Afghanistan’s government protested against a US deal to free five high-ranking Taliban militants in exchange for a US soldier arguing the transfer of the men from a Guantanamo Bay jail to Qatar violated international law.
The five prisoners were flown to Qatar on Sunday as part of the agreement to release Army Sergeant Bowe Bergdahl, the only known US prisoner of war in Afghanistan, held captive for five years.
Bergdahl was flown out of Afghanistan to a military hospital in Germany on Sunday.
Photo: AFP
The prisoner swap has stoked anger in Afghanistan, where many view the deal as a further sign of a US desire to disengage from Afghanistan as quickly as possible. Washington has mapped out a plan to fully withdraw all of its troops by the end of 2016.
“No government can transfer citizens of a country to a third country as prisoners,” the Afghan Foreign Affairs Ministry said in a statement issued late on Sunday.
Afghan President Hamid Karzai, who was excluded from the deal to avoid leaks according to the US government, has not commented on the prisoner swap, although the foreign ministry statement was e-mailed from his media office.
Under the terms of the deal cut by Qatari intermediaries, the five Taliban detainees were released from Guantanamo Bay, Cuba, where they had been held since it opened in 2002, and flown to Qatar where they must stay for a year.
Senior officials at the Afghan intelligence agency say they believe the men will return to the battlefield and bolster the insurgency just as most foreign combat troops prepare to exit by the end of this year.
All five prisoners were classed as “high-risk” and “likely to pose a threat” by the Pentagon and held senior positions in the Taliban regime before it was topped by a US led coalition in 2001.

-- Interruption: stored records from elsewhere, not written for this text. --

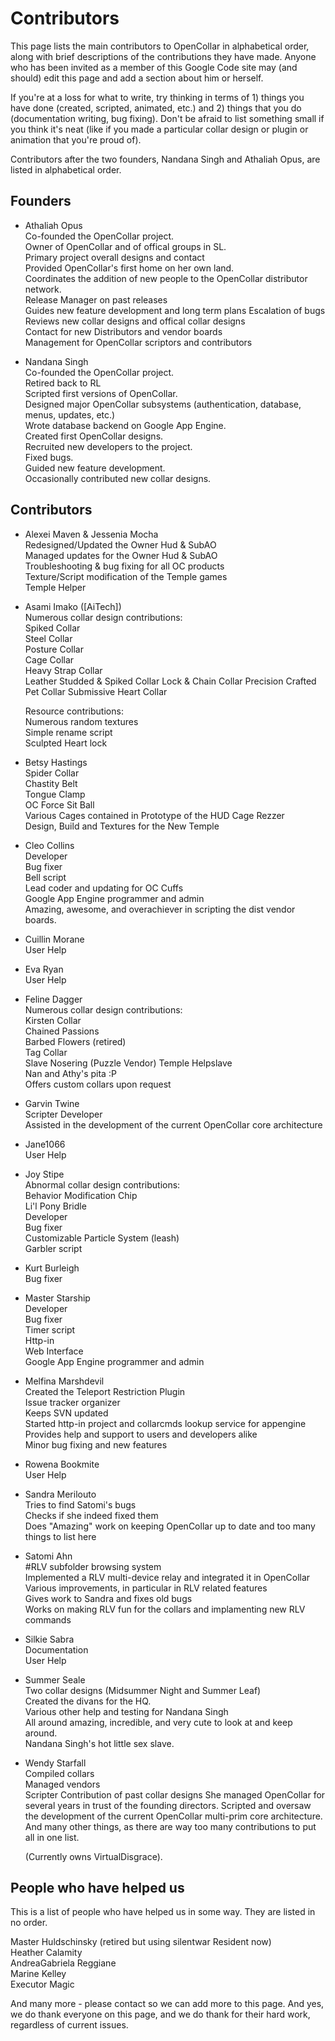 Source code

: # Contributors

This page lists the main contributors to OpenCollar in alphabetical order, along with brief descriptions of the contributions they have made. Anyone who has been invited as a member of this Google Code site may (and should) edit this page and add a section about him or herself.

If you're at a loss for what to write, try thinking in terms of 1) things you have done (created, scripted, animated, etc.) and 2) things that you do (documentation writing, bug fixing). Don't be afraid to list something small if you think it's neat (like if you made a particular collar design or plugin or animation that you're proud of).

Contributors after the two founders, Nandana Singh and Athaliah Opus, are listed in alphabetical order.

## Founders

* Athaliah Opus  
   Co-founded the OpenCollar project.  
   Owner of OpenCollar and of offical groups in SL.  
   Primary project overall designs and contact  
   Provided OpenCollar's first home on her own land.  
   Coordinates the addition of new people to the OpenCollar distributor network.  
   Release Manager on past releases  
   Guides new feature development and long term plans Escalation of bugs  
   Reviews new collar designs and offical collar designs  
   Contact for new Distributors and vendor boards  
   Management for OpenCollar scriptors and contributors  

* Nandana Singh  
   Co-founded the OpenCollar project.  
   Retired back to RL  
   Scripted first versions of OpenCollar.  
   Designed major OpenCollar subsystems (authentication, database, menus, updates, etc.)  
   Wrote database backend on Google App Engine.  
   Created first OpenCollar designs.  
   Recruited new developers to the project.  
   Fixed bugs.  
   Guided new feature development.  
   Occasionally contributed new collar designs.  

## Contributors

* Alexei Maven & Jessenia Mocha  
   Redesigned/Updated the Owner Hud & SubAO  
   Managed updates for the Owner Hud & SubAO  
   Troubleshooting & bug fixing for all OC products  
   Texture/Script modification of the Temple games  
    Temple Helper  

* Asami Imako ([AiTech])  
   Numerous collar design contributions:  
   Spiked Collar  
   Steel Collar  
   Posture Collar  
   Cage Collar  
   Heavy Strap Collar  
   Leather Studded & Spiked Collar
   Lock & Chain Collar
   Precision Crafted Pet Collar
   Submissive Heart Collar 

   Resource contributions:  
   Numerous random textures  
   Simple rename script  
   Sculpted Heart lock 

* Betsy Hastings  
   Spider Collar  
   Chastity Belt  
   Tongue Clamp  
   OC Force Sit Ball  
   Various Cages contained in Prototype of the HUD Cage Rezzer  
   Design, Build and Textures for the New Temple   

* Cleo Collins  
   Developer  
   Bug fixer  
   Bell script  
   Lead coder and updating for OC Cuffs  
   Google App Engine programmer and admin  
   Amazing, awesome, and overachiever in scripting the dist vendor boards. 

* Cuillin Morane  
   User Help  

* Eva Ryan  
   User Help

* Feline Dagger  
   Numerous collar design contributions:  
   Kirsten Collar  
   Chained Passions  
   Barbed Flowers (retired)  
   Tag Collar  
   Slave Nosering (Puzzle Vendor) 
   Temple Helpslave  
   Nan and Athy's pita :P  
   Offers custom collars upon request   

* Garvin Twine  
   Scripter
   Developer  
   Assisted in the development of the current OpenCollar core architecture  

* Jane1066  
   User Help  

* Joy Stipe  
    Abnormal collar design contributions:  
    Behavior Modification Chip  
    Li'l Pony Bridle  
    Developer  
    Bug fixer  
    Customizable Particle System (leash)  
    Garbler script 

* Kurt Burleigh    
   Bug fixer  

* Master Starship  
   Developer  
   Bug fixer  
   Timer script  
   Http-in  
   Web Interface  
   Google App Engine programmer and admin  

* Melfina Marshdevil  
    Created the Teleport Restriction Plugin  
    Issue tracker organizer  
    Keeps SVN updated  
    Started http-in project and collarcmds lookup service for appengine  
    Provides help and support to users and developers alike  
    Minor bug fixing and new features  

* Rowena Bookmite  
   User Help  

* Sandra Merilouto  
   Tries to find Satomi's bugs  
   Checks if she indeed fixed them  
   Does "Amazing" work on keeping OpenCollar up to date and too many things to list here

* Satomi Ahn  
   #RLV subfolder browsing system  
   Implemented a RLV multi-device relay and integrated it in OpenCollar  
   Various improvements, in particular in RLV related features  
   Gives work to Sandra and fixes old bugs  
   Works on making RLV fun for the collars and implamenting new RLV commands 

* Silkie Sabra  
   Documentation  
   User Help  

* Summer Seale  
    Two collar designs (Midsummer Night and Summer Leaf)  
    Created the divans for the HQ.  
    Various other help and testing for Nandana Singh  
    All around amazing, incredible, and very cute to look at and keep around.  
    Nandana Singh's hot little sex slave.  

* Wendy Starfall  
   Compiled collars  
   Managed vendors  
   Scripter
   Contribution of past collar designs
   She managed OpenCollar for several years in trust of the founding directors.
   Scripted and oversaw the development of the current OpenCollar multi-prim core architecture.  
   And many other things, as there are way too many contributions to put all in one list.  
  
   (Currently owns VirtualDisgrace).   

## People who have helped us

This is a list of people who have helped us in some way. They are listed in no order.

   Master Huldschinsky (retired but using silentwar Resident now)  
   Heather Calamity  
   AndreaGabriela Reggiane  
   Marine Kelley  
   Executor Magic  
  

And many more  - please contact so we can add more to this page.  And yes, we do thank everyone on this page, and we do thank for their hard work, regardless of current issues. 
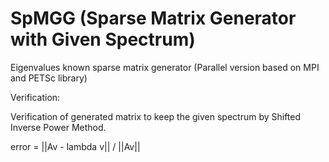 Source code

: # SpMGG (Sparse Matrix Generator with Given Spectrum)

Eigenvalues known sparse matrix generator (Parallel version based on MPI and PETSc library)

Verification:

Verification of generated matrix to keep the given spectrum by Shifted Inverse Power Method.

error = ||Av - lambda v|| / ||Av||
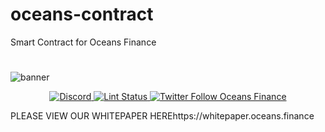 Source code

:# oceans-contract
Smart Contract for Oceans Finance
<div align="center">
  <h1> </h1>
</div>

<!-- TODO: add banner -->
![banner](https://oceans.finance/wp-content/uploads/2022/04/4-3.png)




<div align="center">
  <a href="https://discord.gg/m8An2vHZ6A">
    <img alt="Discord" src="https://img.shields.io/discord/809048090249134080.svg" />
  </a>
  <a href="https://github.com/tharsis/evmos/actions?query=branch%3Amain+workflow%3ALint">
    <img alt="Lint Status" src="https://github.com/tharsis/evmos/actions/workflows/lint.yml/badge.svg?branch=main" />
  </a>
  <a href="https://twitter.com/oceans_finance">
    <img alt="Twitter Follow Oceans Finance" src="https://img.shields.io/twitter/follow/oceans_finance"/>
  </a>
</div>

PLEASE VIEW OUR WHITEPAPER HEREhttps://whitepaper.oceans.finance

At least two of them are suspected of committing war-crimes, including the murder of thousands of Afghan Shiites, according to leaked US military cables.

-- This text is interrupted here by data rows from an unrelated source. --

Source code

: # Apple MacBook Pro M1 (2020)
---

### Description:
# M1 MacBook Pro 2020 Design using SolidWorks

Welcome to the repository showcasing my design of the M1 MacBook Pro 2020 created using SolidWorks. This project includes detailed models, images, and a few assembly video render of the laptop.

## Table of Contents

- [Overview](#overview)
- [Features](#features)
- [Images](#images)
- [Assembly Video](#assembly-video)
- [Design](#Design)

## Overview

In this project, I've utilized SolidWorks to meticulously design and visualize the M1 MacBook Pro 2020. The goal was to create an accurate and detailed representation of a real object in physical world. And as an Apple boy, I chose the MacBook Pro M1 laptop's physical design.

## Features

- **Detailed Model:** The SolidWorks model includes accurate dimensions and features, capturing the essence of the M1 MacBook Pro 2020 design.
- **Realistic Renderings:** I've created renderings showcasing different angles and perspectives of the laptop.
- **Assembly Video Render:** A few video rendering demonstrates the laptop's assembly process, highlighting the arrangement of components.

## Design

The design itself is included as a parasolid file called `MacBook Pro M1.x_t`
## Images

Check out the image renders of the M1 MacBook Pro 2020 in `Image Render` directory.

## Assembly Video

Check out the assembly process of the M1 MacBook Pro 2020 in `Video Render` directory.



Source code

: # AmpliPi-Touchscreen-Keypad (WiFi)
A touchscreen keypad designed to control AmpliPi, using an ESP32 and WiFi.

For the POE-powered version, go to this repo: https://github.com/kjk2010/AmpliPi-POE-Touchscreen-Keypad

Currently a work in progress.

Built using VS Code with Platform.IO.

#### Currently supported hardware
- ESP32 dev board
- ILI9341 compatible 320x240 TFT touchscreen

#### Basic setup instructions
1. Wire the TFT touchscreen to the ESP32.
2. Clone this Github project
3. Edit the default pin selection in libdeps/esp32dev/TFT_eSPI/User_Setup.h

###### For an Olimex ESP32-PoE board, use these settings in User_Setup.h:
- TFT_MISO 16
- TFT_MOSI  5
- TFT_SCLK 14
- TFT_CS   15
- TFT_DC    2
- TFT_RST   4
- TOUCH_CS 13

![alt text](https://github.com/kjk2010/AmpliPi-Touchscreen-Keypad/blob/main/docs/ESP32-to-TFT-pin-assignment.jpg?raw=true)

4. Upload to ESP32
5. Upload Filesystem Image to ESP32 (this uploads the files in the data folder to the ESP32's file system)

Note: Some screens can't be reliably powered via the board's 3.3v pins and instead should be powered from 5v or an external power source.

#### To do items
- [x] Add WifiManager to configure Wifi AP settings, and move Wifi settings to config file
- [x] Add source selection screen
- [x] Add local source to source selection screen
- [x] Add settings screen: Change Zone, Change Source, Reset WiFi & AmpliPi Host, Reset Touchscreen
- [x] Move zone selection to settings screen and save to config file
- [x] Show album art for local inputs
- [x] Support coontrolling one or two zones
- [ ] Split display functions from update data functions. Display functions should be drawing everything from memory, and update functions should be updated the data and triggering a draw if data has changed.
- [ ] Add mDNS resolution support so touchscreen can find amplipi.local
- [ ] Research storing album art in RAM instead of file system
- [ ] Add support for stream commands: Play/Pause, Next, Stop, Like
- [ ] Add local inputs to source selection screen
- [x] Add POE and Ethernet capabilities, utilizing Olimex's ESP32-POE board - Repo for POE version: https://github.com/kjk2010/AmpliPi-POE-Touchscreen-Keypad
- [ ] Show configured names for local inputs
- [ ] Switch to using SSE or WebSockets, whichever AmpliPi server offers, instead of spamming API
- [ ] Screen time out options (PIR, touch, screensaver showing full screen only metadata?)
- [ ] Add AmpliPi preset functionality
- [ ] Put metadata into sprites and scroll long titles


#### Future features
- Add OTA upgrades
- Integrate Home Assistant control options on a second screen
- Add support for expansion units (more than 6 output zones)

The swap has similarly drawn protest from US Republican politicians who have called it negotiating with terrorists and warned the freed men will likely return to battle.

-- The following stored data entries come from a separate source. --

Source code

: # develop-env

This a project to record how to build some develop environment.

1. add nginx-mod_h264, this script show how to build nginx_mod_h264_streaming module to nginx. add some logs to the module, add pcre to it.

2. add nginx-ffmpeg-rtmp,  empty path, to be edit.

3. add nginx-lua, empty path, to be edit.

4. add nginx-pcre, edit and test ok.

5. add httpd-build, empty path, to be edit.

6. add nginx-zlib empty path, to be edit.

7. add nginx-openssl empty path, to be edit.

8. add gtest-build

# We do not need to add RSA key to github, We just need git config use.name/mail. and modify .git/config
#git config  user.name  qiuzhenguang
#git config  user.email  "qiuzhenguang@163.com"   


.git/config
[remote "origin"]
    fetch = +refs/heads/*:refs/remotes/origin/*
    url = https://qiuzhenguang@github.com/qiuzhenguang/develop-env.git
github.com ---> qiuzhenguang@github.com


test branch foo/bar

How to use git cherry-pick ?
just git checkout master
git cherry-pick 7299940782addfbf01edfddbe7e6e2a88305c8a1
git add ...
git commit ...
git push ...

While Bergdahl’s released on Saturday was celebrated by his family and his hometown, and could be seen as a coup for US President Barack Obama as he winds down the US’ longest war, Senator John McCain and other Republicans questioned whether the administration had acted properly in releasing the militants.
“These are the highest high-risk people. Others that we have released have gone back into the fight,” said McCain, a former prisoner of war and Vietnam War veteran.
“That’s been documented. So it’s disturbing to me that the Taliban are the ones that named the people to be released.” he said on CBS’ Face the Nation.
As the Obama administration sought to counter the criticism, Bergdahl was flown to Landstuhl Regional Medical Center in Germany for medical treatment.
After receiving care he would be transferred to another facility in San Antonio, Texas, US defense officials said, without giving a date for his return to the US.
Washington has defended the swap as critical to saving Bergdahl’s life, with officials saying that his health had deteriorated sharply.
“Had we waited and lost him, I don’t think anybody would have forgiven the United States government,” US National Security Adviser Susan Rice said.
Mullah Mohammad Omar, the spiritual leader of the Taliban, issued a rare statement praising the release of the Guantanamo five as a “big victory,” and congratulating “all the mujahidin.”
Bergdahl’s parents, Bob and Jani, held a tearful press conference on Sunday in which they revealed they have yet to speak to their son. They thanked all who were behind the effort to retrieve him.
“Bowe has been gone so long that it’s going to be very difficult to come back,” his father Bob said, likening the process to decompression as a diver slowly resurfaces.
“If he comes up too fast, it could kill him,” Bob Bergdahl said.